Well phooey.....it's finally coming up but it won't take my user name. And it doesn't recognize my email address either. I guess I'll re-register then see if I can get admin to help me out. Seeing how they often treat *newbies* I don't want to lose my *seniority*. LOL


----------



## hsmomof4 (Oct 31, 2008)

I think it's still a work in progress, Kathy. I'd wait a bit first...all those posts are dated 2008.


----------



## tmfinley (Feb 21, 2008)

Is the dish still down? I check daily but I still get a page that says it is down but have the feeling I'm missing something.


----------



## Faye Farms (Sep 14, 2009)

tmfinley said:


> Is the dish still down? I check daily but I still get a page that says it is down but have the feeling I'm missing something.


I'm getting the same thing. Things sure must of been fudged up badly to be down this long. I wonder if somebody is suing them again or there's something more to it.


----------



## tmfinley (Feb 21, 2008)

I don't know but I really miss it. I have my online "homework" I do every morning which includes this forum and the dish. I feel like I'm skipping class!


----------



## Faye Farms (Sep 14, 2009)

tmfinley said:


> I don't know but I really miss it. I have my online "homework" I do every morning which includes this forum and the dish. I feel like I'm skipping class!

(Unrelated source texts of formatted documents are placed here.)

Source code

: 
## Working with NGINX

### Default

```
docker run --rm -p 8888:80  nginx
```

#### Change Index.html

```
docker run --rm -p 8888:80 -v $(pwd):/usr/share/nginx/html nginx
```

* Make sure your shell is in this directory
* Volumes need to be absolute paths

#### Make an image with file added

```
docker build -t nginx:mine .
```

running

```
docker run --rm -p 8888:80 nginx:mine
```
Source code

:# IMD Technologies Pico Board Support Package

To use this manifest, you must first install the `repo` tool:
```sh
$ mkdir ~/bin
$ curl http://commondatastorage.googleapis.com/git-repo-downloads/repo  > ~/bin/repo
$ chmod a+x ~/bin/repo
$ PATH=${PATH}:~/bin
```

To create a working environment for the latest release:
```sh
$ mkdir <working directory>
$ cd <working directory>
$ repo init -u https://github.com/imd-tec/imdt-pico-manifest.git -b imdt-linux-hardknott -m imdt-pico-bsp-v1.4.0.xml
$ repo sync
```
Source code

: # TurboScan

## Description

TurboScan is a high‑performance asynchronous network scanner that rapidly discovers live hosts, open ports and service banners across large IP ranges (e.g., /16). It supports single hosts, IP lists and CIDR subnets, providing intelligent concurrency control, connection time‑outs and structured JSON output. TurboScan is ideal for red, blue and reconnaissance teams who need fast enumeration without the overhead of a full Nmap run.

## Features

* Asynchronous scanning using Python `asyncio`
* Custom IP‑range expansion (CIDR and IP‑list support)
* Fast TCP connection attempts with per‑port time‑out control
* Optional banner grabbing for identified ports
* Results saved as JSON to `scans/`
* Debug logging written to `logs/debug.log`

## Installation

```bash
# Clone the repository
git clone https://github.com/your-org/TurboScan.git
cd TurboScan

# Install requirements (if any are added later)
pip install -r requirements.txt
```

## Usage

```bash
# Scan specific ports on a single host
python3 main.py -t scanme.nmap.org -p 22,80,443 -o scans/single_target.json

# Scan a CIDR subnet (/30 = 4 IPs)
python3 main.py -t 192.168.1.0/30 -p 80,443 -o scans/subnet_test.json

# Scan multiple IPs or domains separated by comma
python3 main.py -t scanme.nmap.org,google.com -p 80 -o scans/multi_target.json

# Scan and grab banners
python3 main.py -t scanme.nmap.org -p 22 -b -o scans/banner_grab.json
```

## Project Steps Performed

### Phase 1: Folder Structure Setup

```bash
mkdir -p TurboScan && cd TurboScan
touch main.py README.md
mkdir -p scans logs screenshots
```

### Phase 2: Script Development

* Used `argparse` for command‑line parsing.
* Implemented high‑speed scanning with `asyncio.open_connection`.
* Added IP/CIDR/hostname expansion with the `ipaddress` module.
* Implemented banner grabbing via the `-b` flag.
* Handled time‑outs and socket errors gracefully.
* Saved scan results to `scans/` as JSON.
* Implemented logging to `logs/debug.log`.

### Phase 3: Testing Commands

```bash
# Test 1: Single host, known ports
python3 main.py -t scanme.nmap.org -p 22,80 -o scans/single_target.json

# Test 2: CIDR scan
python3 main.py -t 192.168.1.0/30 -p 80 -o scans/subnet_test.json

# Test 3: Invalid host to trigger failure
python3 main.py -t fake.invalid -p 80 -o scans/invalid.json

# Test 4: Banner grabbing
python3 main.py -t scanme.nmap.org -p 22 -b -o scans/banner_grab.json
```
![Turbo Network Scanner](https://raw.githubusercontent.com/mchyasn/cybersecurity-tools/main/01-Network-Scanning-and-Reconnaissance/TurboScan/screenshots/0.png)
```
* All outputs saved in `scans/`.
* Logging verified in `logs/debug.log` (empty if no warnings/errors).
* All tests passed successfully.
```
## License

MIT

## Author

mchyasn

I'm going through withdrawals too.


----------



## mamatomany (Aug 7, 2008)

I think I will probably have to join that group since everyone is missin it so much, must be a blessing!


----------



## jdranch (Jan 31, 2010)

From Lilli-

The Dish was using a series 4 data base. Last Saturday night the (Internet) host upgraded the data base to a series 5.
There were issyoos with the upgrade and the entire data base for the Dish went (temporarily) in the toilet. The
archives, soap saver, chat and the dish.... 3 enormous data bases and 1 small (chat) data bases. It took 4-5 days to get
the archives, soap saver and chat back on line. It will take another day or 2 to get the dish back on-line. That's it in a
nutshell. Hang on, just a bit longer


----------



## hsmomof4 (Oct 31, 2008)

It's back!


----------